This is How Poor Data Collection Erases Racial Groups in Health Care

There is research on racial and ethnic disparities in health care, but we need consistent and detailed data on a variety of groups to address the health conditions different groups face.  

Currently, many surveys and studies fail to provide inclusive categories for race, ethnicity, gender identity, and sexual orientation. For example, the Census does not collect any data on gender identity or sexual orientation, and it doesn’t provide adequate response for individuals and communities of color to identify their race and ethnicity. Six categories are offered for people to choose from: White, Black or African American, Asian, American Indian/Alaskan Native, Native Hawaiian/Pacific Islander, or Other. They may also provide a write-in option to specify and identify a race that is often grouped into one of these six categories.   

When people are not given the option to fully and accurately identify themselves, they are either forced to claim a community they do not identify with or be rendered invisible—placing them into the ‘other’ category. This ‘other’ group rarely provides useful or applicable information given the variety of people included in this category.  

For example, the past Census did not include a Middle Eastern/North African race category, forcing people in these communities to choose from categories they do not necessarily identify with, such as “white.” Data for white and Middle Eastern groups could be uniquely distinct, but without allowing people to accurately capture their racial identities, we can’t recognize the differences.  

Similarly, people from the 48 countries in Asia are grouped into one monolithic category: Asian. This single category creates the impression that individuals from Asia are homogeneous, although there are a variety of cultures and communities with distinct health conditions.  

When examining Asian Americans as a whole group, 5.4% of Asians have heart disease. However, based on communities within Asia, Korean Americans are less likely to have heart disease (3.6%) compared to all Asians and South Asians are more likely to have heart disease (8.3%). These figures show that more resources to prevent heart disease should go to South Asian Americans, yet when 48 countries are combined into one racial group, these differences disappear and mask important health conditions needing attention.  
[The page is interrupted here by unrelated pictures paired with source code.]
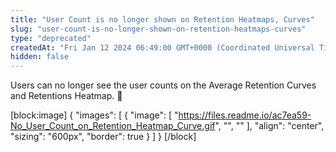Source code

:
 ```yaml
---
title: "User Count is no longer shown on Retention Heatmaps, Curves"
slug: "user-count-is-no-longer-shown-on-retention-heatmaps-curves"
type: "deprecated"
createdAt: "Fri Jan 12 2024 06:49:00 GMT+0000 (Coordinated Universal Time)"
hidden: false
---
```

Users can no longer see the user counts on the Average Retention Curves and Retentions Heatmap. 🐞

[block:image]
{
  "images": [
    {
      "image": [
        "https://files.readme.io/ac7ea59-No_User_Count_on_Retention_Heatmap_Curve.gif",
        "",
        ""
      ],
      "align": "center",
      "sizing": "600px",
      "border": true
    }
  ]
}
[/block]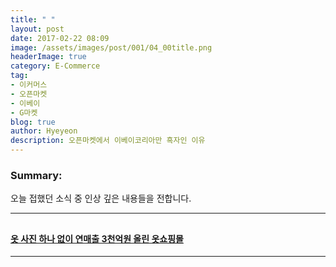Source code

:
 ```yaml
---
title: " "
layout: post
date: 2017-02-22 08:09
image: /assets/images/post/001/04_00title.png
headerImage: true
category: E-Commerce
tag:
- 이커머스
- 오픈마켓
- 이베이
- G마켓
blog: true
author: Hyeyeon
description: 오픈마켓에서 이베이코리아만 흑자인 이유
---
```


### Summary:

오늘 접했던 소식 중 인상 깊은 내용들을 전합니다.

---

##

#### [옷 사진 하나 없이 연매출 3천억원 올린 옷쇼핑몰](http://m.post.naver.com/viewer/postView.nhn?volumeNo=6384707&memberNo=17369166)

---
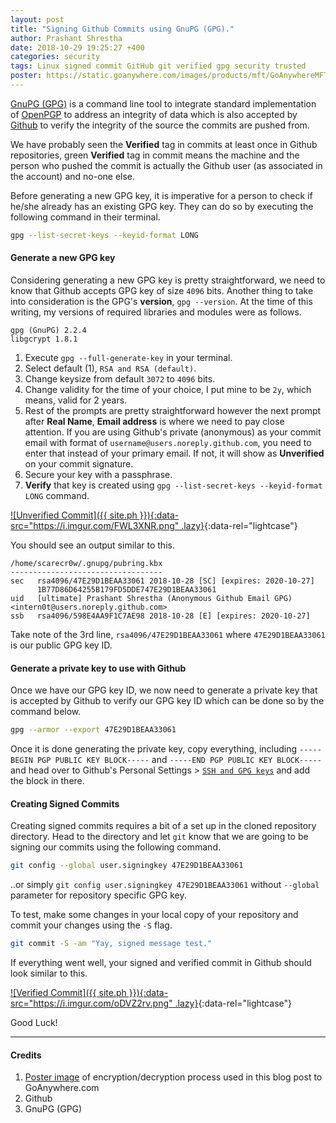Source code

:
 ```yaml
---
layout: post
title: "Signing Github Commits using GnuPG (GPG)."
author: Prashant Shrestha
date: 2018-10-29 19:25:27 +400
categories: security
tags: Linux signed commit GitHub git verified gpg security trusted
poster: https://static.goanywhere.com/images/products/mft/GoAnywhereMFT_OpenPGP-Diagram_web.png
---
```


[GnuPG (GPG)](https://www.gnupg.org/) is a command line tool to integrate standard implementation of [OpenPGP](https://www.openpgp.org/) to address an integrity of data which is also accepted by [Github](https://github.com) to verify the integrity of the source the commits are pushed from.

We have probably seen the **Verified** tag in commits at least once in Github repositories, green **Verified** tag in commit means the machine and the person who pushed the commit is actually the Github user (as associated in the account) and no-one else.
<!--excerpt-->

Before generating a new GPG key, it is imperative for a person to check if he/she already has an existing GPG key. They can do so by executing the following command in their terminal.

```bash
gpg --list-secret-keys --keyid-format LONG
```

#### Generate a new GPG key

Considering generating a new GPG key is pretty straightforward, we need to know that Github accepts GPG key of size `4096` bits. Another thing to take into consideration is the GPG's **version**, `gpg --version`. At the time of this writing, my versions of required libraries and modules were as follows.

```
gpg (GnuPG) 2.2.4
libgcrypt 1.8.1
```

1. Execute `gpg --full-generate-key` in your terminal.
2. Select default (1), `RSA and RSA (default)`.
3. Change keysize from default `3072` to `4096` bits.
4. Change validity for the time of your choice, I put mine to be `2y`, which means, valid for 2 years.
5. Rest of the prompts are pretty straightforward however the next prompt after **Real Name**, **Email address** is where we need to pay close attention. If you are using Github's private (anonymous) as your commit email with format of `username@users.noreply.github.com`, you need to enter that instead of your primary email. If not, it will show as **Unverified** on your commit signature.
6. Secure your key with a passphrase.
7. **Verify** that key is created using `gpg --list-secret-keys --keyid-format LONG` command.

[![Unverified Commit]({{ site.ph }}){:data-src="https://i.imgur.com/FWL3XNR.png" .lazy}](https://i.imgur.com/FWL3XNR.png){:data-rel="lightcase"}

You should see an output similar to this.

```
/home/scarecr0w/.gnupg/pubring.kbx
----------------------------------
sec   rsa4096/47E29D1BEAA33061 2018-10-28 [SC] [expires: 2020-10-27]
      1B77D86D64255B179FD5DDE747E29D1BEAA33061
uid   [ultimate] Prashant Shrestha (Anonymous Github Email GPG) <intern0t@users.noreply.github.com>
ssb   rsa4096/598E4AA9F1C7AE98 2018-10-28 [E] [expires: 2020-10-27]
```

Take note of the 3rd line, `rsa4096/47E29D1BEAA33061` where `47E29D1BEAA33061` is our public GPG key ID.

#### Generate a private key to use with Github

Once we have our GPG key ID, we now need to generate a private key that is accepted by Github to verify our GPG key ID which can be done so by the command below.

```bash
gpg --armor --export 47E29D1BEAA33061
```

Once it is done generating the private key, copy everything, including `-----BEGIN PGP PUBLIC KEY BLOCK-----` and `-----END PGP PUBLIC KEY BLOCK-----` and head over to Github's Personal Settings > [`SSH and GPG keys`](https://github.com/settings/keys) and add the block in there.

#### Creating Signed Commits

Creating signed commits requires a bit of a set up in the cloned repository directory. Head to the directory and let `git` know that we are going to be signing our commits using the following command.

```bash
git config --global user.signingkey 47E29D1BEAA33061
```

..or simply `git config user.signingkey 47E29D1BEAA33061` without `--global` parameter for repository specific GPG key.

To test, make some changes in your local copy of your repository and commit your changes using the `-S` flag.

```bash
git commit -S -am "Yay, signed message test."
```

If everything went well, your signed and verified commit in Github should look similar to this.

[![Verified Commit]({{ site.ph }}){:data-src="https://i.imgur.com/oDVZ2rv.png" .lazy}](https://i.imgur.com/oDVZ2rv.png){:data-rel="lightcase"}

Good Luck!

---

#### Credits

1. [Poster image](https://www.goanywhere.com/managed-file-transfer/encryption/gnupg-gpg) of encryption/decryption process used in this blog post to GoAnywhere.com
2. Github
3. GnuPG (GPG)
For the medical community to better understand health conditions in those populations, and specifically at the intersection of race and gender, data collection must have more racial and ethnic groups options. While some datasets provide detailed racial breakdowns for subgroups of the six traditional racial groups, we need consistent and usable data for specific groups.  Populations of color and women are subject to racial and gender disparities and women of color demonstrate far greater health disparities.  

When populations of women of color are smaller, such as Native American women, oversampling data is important to understand health status. When we do not collect adequate sample sizes for groups, the small numbers prevent us from performing a reliable statistical analysisThis leaves us with few usable data points to identify specific health issues affecting women of color.   

Lumping small racial and ethnic populations into non-representative groups makes these communities and their health needs invisible, which makes it harder to prevent and treat them. To better understand and support communities, we must provide more race and ethnicity options when collecting data.